9. Frequently asked questions

Do I owe money for polyp removal during a colonoscopy?

It depends on your plan. Under the 2023 federal rule, most non-grandfathered health plans must cover polyp removal during a preventive colonoscopy with no cost-sharing for plan years beginning on or after May 31, 2022. If you received a bill, check your plan’s Summary of Benefits and Coverage (SBC) to confirm whether the plan is grandfathered. If it is not, you may have grounds to dispute the bill. Grandfathered plans and some self-insured employer plans remain exempt from this rule.

What is the difference between CPT 45378 and CPT 45380?

CPT 45378 is a colonoscopy with no additional procedure beyond the scope examination itself. CPT 45380 is a colonoscopy with biopsy — the physician took a tissue sample. CPT 45385 is a colonoscopy with polypectomy (full removal of a polyp by snare technique). Your CPT code changes from 45378 to 45380 or 45385 the moment any tissue is removed.

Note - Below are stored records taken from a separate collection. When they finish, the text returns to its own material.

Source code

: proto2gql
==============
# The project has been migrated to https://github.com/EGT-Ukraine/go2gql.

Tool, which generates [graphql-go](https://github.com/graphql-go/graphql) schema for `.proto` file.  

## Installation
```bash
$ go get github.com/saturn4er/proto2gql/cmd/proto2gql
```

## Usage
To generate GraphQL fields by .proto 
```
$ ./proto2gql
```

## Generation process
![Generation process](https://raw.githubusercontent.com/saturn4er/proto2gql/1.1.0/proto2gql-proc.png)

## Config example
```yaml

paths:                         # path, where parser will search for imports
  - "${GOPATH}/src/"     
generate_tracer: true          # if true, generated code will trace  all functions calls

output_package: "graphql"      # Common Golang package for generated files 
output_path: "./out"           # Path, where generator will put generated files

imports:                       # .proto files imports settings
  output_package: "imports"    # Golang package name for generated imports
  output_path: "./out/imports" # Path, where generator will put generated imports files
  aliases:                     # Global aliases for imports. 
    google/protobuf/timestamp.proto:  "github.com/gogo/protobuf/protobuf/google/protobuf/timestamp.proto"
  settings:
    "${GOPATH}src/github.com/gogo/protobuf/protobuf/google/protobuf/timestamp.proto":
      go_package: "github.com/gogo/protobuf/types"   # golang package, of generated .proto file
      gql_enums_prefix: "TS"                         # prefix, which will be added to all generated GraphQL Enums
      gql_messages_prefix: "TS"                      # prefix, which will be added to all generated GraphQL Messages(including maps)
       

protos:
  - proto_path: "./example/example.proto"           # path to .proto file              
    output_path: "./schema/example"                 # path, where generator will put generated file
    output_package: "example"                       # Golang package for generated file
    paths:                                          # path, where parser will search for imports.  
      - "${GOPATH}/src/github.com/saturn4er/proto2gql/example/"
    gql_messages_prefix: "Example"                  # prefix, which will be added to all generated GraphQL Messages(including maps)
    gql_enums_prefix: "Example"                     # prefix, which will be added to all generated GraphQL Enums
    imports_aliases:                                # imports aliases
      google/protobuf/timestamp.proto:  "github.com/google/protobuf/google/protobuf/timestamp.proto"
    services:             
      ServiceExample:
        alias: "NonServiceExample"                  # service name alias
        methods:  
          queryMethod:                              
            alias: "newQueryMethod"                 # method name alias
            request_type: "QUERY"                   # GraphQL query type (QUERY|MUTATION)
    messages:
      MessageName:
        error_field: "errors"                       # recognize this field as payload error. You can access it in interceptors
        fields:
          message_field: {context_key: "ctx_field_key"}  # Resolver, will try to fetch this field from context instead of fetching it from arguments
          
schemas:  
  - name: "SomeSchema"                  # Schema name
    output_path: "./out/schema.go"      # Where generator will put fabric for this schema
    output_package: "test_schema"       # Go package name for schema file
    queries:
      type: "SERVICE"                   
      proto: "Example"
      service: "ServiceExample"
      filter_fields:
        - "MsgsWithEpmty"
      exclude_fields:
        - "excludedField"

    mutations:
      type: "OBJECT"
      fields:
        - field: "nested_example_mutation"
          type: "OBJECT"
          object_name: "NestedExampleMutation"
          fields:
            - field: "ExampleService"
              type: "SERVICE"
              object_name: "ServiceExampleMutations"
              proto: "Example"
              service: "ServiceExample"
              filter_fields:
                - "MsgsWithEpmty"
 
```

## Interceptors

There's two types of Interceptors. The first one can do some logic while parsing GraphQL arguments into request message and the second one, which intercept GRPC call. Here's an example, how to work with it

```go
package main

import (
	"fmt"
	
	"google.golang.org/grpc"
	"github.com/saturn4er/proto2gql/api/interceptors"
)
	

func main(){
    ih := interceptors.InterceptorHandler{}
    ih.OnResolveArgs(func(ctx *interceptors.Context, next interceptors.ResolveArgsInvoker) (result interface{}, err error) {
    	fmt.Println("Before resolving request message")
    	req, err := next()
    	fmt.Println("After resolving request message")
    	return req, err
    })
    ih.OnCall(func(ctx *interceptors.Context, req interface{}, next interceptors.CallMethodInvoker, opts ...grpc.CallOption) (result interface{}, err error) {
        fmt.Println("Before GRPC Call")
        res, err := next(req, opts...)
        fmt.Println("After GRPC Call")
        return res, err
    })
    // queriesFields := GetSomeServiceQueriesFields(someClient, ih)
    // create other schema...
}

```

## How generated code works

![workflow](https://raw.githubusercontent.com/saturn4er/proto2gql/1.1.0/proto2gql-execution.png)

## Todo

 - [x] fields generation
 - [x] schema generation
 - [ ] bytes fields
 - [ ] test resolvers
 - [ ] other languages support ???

This code change is what historically triggered cost-sharing; the 2023 rule was designed to stop insurers from using that code change as a reason to deny preventive coverage.

How do I dispute a colonoscopy reclassification?

Request your itemized bill and EOB, confirm your plan is not grandfathered and your plan year began after May 31, 2022, then write to your insurer citing the 2023 HHS/Labor/Treasury final rule (88 Fed. Reg. 23832). Ask your gastroenterologist to provide documentation that the procedure was ordered as a preventive screening. If your insurer denies your request, file a formal internal appeal, then an external independent appeal. External appeals are binding. You can also file a complaint with your state insurance commissioner or the federal CMS.

Why did I get a separate bill from a pathologist after my colonoscopy?

When a polyp is removed, the tissue is sent to a pathology lab for microscopic examination. The pathologist bills separately from the gastroenterologist and facility. The pathologist may be out-of-network even if your other providers are in-network. Under the No Surprises Act, if you did not independently choose the pathologist and they are functioning as an ancillary provider at an in-network facility, you may only owe in-network cost-sharing. Contact your insurer and cite the No Surprises Act if you receive an unexpected out-of-network pathology bill.

What did the 2023 federal rule change about colonoscopy billing?

The 2023 rule (88 Fed. Reg. 23832) clarified that non-grandfathered plans must cover all services directly related to a colorectal cancer screening — including polyp removal — without cost-sharing, when the colonoscopy was originally ordered as a preventive screening. This closed the “polyp loophole” for plans covered by the rule. The rule applies to plan years beginning on or after May 31, 2022. Grandfathered health plans are not covered by this rule and may still apply cost-sharing when a polyp is removed.